All this Native development was taking place at the time of the invasion and was brought to a screeching halt by hordes of warring Europeans who landed on these shores.

The bitter irony is that the “warrior” label is the main one white society wants to slap on Native people, while the Europeans, and their descendants the Euro-Americans, have been and still are the most warlike and bellicose population on this earth.

Euro-American persistence in holding on to mascot stereotypes is based on the power and practice of long established racism of taking everything Indians possessed – land, resources and even their very lives; white society, in general, is just so used to having its own way that it can tolerate no other. This is indicative of the “conquest mentality” of white Americans. In the same way the ancient Romans paraded their conquered opponents through the “Eternal City,” white America parades mascots, representing conquered Indians before non-Indian sports crowds. Implicit in this racist practice is the attitude that, although, Indians were great warriors, Euro-Americans still prevailed.

Although they claim they want to honor Indian warriors, those predominantly white schools and institutions touting mascots generally exhibit racial animus towards living, breathing, present-day Native Americans.

The use of Indian mascots goes back to the University of Wisconsin at LaCrosse in 1909 when that institution first named its teams Indians. The 1920s saw an avalanche of colleges and professional sports teams adopting Indian names. The naming phenomenon was next taken up by thousands of high schools and junior high schools.

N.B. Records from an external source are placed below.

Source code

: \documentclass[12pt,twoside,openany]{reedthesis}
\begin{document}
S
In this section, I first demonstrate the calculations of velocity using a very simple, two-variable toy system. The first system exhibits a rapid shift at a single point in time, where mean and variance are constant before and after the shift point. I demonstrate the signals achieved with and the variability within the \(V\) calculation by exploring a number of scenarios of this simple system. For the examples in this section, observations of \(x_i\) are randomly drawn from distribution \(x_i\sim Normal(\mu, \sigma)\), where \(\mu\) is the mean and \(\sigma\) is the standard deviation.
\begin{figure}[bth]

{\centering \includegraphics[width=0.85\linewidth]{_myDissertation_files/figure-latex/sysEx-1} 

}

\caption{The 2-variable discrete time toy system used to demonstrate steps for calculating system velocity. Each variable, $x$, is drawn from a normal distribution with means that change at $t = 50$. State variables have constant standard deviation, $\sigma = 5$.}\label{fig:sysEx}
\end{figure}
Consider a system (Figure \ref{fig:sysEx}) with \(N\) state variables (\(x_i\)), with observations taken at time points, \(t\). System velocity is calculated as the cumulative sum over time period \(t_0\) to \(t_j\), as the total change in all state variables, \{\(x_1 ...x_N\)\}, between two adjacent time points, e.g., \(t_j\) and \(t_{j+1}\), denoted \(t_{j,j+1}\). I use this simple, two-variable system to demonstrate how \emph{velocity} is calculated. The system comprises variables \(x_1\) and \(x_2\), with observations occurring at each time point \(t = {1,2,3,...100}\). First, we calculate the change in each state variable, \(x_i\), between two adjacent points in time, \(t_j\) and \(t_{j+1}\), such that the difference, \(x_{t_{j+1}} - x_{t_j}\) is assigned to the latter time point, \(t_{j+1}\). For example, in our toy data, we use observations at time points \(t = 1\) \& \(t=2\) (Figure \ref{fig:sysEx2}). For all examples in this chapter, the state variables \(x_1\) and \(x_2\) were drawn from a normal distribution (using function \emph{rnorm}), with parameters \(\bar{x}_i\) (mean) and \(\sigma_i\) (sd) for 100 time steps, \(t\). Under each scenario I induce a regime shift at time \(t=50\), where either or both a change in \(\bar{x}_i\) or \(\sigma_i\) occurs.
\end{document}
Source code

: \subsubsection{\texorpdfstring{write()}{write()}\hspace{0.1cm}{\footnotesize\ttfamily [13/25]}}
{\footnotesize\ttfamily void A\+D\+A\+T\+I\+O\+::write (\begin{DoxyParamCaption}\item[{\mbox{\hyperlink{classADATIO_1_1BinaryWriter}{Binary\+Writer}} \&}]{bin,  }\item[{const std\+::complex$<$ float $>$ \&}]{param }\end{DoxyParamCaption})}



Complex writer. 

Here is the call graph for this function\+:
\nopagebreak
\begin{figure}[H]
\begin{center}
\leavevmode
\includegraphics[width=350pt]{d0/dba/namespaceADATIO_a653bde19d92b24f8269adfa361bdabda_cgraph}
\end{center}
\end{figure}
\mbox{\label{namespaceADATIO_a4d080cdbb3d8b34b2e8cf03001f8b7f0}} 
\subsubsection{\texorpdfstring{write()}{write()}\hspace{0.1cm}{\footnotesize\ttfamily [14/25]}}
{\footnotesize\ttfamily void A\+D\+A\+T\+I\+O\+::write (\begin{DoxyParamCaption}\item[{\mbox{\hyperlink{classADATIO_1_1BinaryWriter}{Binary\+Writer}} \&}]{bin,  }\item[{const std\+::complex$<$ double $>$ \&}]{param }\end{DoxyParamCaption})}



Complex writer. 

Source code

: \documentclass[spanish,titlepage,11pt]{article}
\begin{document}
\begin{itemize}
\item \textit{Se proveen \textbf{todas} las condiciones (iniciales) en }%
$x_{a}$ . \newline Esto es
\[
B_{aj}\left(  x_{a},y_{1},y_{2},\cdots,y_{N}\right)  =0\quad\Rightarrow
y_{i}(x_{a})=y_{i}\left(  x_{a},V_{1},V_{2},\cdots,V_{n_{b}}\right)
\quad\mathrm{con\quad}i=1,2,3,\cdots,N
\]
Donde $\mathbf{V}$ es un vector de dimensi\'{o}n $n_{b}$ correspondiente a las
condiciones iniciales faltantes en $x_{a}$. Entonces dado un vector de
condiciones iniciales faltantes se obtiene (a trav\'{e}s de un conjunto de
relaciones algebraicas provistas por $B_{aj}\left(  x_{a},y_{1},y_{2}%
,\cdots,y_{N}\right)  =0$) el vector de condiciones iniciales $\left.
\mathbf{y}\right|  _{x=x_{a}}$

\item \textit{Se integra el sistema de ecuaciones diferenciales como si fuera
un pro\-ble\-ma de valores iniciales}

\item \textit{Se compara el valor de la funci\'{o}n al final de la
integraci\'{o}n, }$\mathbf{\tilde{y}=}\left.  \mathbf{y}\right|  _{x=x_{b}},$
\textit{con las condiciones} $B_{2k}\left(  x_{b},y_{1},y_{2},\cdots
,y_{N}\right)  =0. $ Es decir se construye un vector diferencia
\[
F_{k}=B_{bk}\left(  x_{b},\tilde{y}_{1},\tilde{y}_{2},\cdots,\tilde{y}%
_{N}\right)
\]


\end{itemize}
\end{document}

In the early 20th Century the mainstream media began to wistfully refer to Native Americans as the “Vanishing Americans.” With the Indian population having reached a nadir of around 237,000 and still dropping, it certainly seemed to Euro-Americans that Native Americans were marching into the halls of extinction.

Racist nostalgia decided to hold dear the memory of the rapidly “departing Americans” by resurrecting them as sports mascots, fitting tribute in the collective mind of white society to a defeated foe. Euro-Americans at that time never conceived an Indian population resurgence, and obviously never thought there would be Native Americans around to even express an opinion about Indian mascots, much less to oppose the same. But, history is full of surprises.

Suffice it to say that the Indian mascot concept eclipses the historic advancements and contributions of Native Americans. A history that is obscured by narrow, racist mascot stereotypes.